YOUR OBJECTIVE
I would like the listing below retyped exactly, line by line.
—————
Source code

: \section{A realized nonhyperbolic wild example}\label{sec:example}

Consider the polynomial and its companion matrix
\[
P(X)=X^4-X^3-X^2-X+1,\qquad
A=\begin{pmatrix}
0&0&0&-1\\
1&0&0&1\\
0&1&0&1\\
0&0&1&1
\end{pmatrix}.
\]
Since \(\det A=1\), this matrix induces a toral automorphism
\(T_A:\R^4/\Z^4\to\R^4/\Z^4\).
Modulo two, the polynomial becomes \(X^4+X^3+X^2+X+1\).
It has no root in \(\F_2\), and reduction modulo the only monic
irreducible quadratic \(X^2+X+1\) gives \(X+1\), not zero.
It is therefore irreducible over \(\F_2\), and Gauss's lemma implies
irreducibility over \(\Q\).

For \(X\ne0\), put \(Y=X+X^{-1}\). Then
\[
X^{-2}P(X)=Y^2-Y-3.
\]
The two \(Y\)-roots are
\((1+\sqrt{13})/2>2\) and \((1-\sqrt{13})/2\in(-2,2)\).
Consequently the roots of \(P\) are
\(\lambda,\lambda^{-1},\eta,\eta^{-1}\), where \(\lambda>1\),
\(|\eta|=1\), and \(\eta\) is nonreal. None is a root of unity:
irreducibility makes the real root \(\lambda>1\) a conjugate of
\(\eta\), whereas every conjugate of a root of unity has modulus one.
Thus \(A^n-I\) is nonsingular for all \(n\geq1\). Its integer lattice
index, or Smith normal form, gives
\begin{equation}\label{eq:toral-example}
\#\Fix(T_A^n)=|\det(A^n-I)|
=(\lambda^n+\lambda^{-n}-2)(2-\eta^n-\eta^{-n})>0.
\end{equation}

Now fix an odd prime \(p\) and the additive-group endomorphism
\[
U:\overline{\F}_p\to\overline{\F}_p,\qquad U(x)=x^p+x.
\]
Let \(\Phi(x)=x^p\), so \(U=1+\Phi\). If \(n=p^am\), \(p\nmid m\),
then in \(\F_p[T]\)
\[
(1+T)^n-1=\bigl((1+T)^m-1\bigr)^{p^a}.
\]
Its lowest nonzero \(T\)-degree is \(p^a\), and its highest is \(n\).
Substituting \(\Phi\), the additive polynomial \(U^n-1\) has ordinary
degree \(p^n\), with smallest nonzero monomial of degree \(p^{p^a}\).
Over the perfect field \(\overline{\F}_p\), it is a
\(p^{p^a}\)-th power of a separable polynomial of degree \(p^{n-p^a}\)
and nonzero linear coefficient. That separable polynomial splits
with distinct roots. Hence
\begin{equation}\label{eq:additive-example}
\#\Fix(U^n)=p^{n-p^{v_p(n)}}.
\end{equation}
—————
WRITTEN SOLUTION
Source code

: \section{A realized nonhyperbolic wild example}\label{sec:example}

Consider the polynomial and its companion matrix
\[
P(X)=X^4-X^3-X^2-X+1,\qquad
A=\begin{pmatrix}
0&0&0&-1\\
1&0&0&1\\
0&1&0&1\\
0&0&1&1
\end{pmatrix}.
\]
Since \(\det A=1\), this matrix induces a toral automorphism
\(T_A:\R^4/\Z^4\to\R^4/\Z^4\).
Modulo two, the polynomial becomes \(X^4+X^3+X^2+X+1\).
It has no root in \(\F_2\), and reduction modulo the only monic
irreducible quadratic \(X^2+X+1\) gives \(X+1\), not zero.
It is therefore irreducible over \(\F_2\), and Gauss's lemma implies
irreducibility over \(\Q\).

For \(X\ne0\), put \(Y=X+X^{-1}\). Then
\[
X^{-2}P(X)=Y^2-Y-3.
\]
The two \(Y\)-roots are
\((1+\sqrt{13})/2>2\) and \((1-\sqrt{13})/2\in(-2,2)\).
Consequently the roots of \(P\) are
\(\lambda,\lambda^{-1},\eta,\eta^{-1}\), where \(\lambda>1\),
\(|\eta|=1\), and \(\eta\) is nonreal. None is a root of unity:
irreducibility makes the real root \(\lambda>1\) a conjugate of
\(\eta\), whereas every conjugate of a root of unity has modulus one.
Thus \(A^n-I\) is nonsingular for all \(n\geq1\). Its integer lattice
index, or Smith normal form, gives
\begin{equation}\label{eq:toral-example}
\#\Fix(T_A^n)=|\det(A^n-I)|
=(\lambda^n+\lambda^{-n}-2)(2-\eta^n-\eta^{-n})>0.
\end{equation}

Now fix an odd prime \(p\) and the additive-group endomorphism
\[
U:\overline{\F}_p\to\overline{\F}_p,\qquad U(x)=x^p+x.
\]
Let \(\Phi(x)=x^p\), so \(U=1+\Phi\). If \(n=p^am\), \(p\nmid m\),
then in \(\F_p[T]\)
\[
(1+T)^n-1=\bigl((1+T)^m-1\bigr)^{p^a}.
\]
Its lowest nonzero \(T\)-degree is \(p^a\), and its highest is \(n\).
Substituting \(\Phi\), the additive polynomial \(U^n-1\) has ordinary
degree \(p^n\), with smallest nonzero monomial of degree \(p^{p^a}\).
Over the perfect field \(\overline{\F}_p\), it is a
\(p^{p^a}\)-th power of a separable polynomial of degree \(p^{n-p^a}\)
and nonzero linear coefficient. That separable polynomial splits
with distinct roots. Hence
\begin{equation}\label{eq:additive-example}
\#\Fix(U^n)=p^{n-p^{v_p(n)}}.
\end{equation}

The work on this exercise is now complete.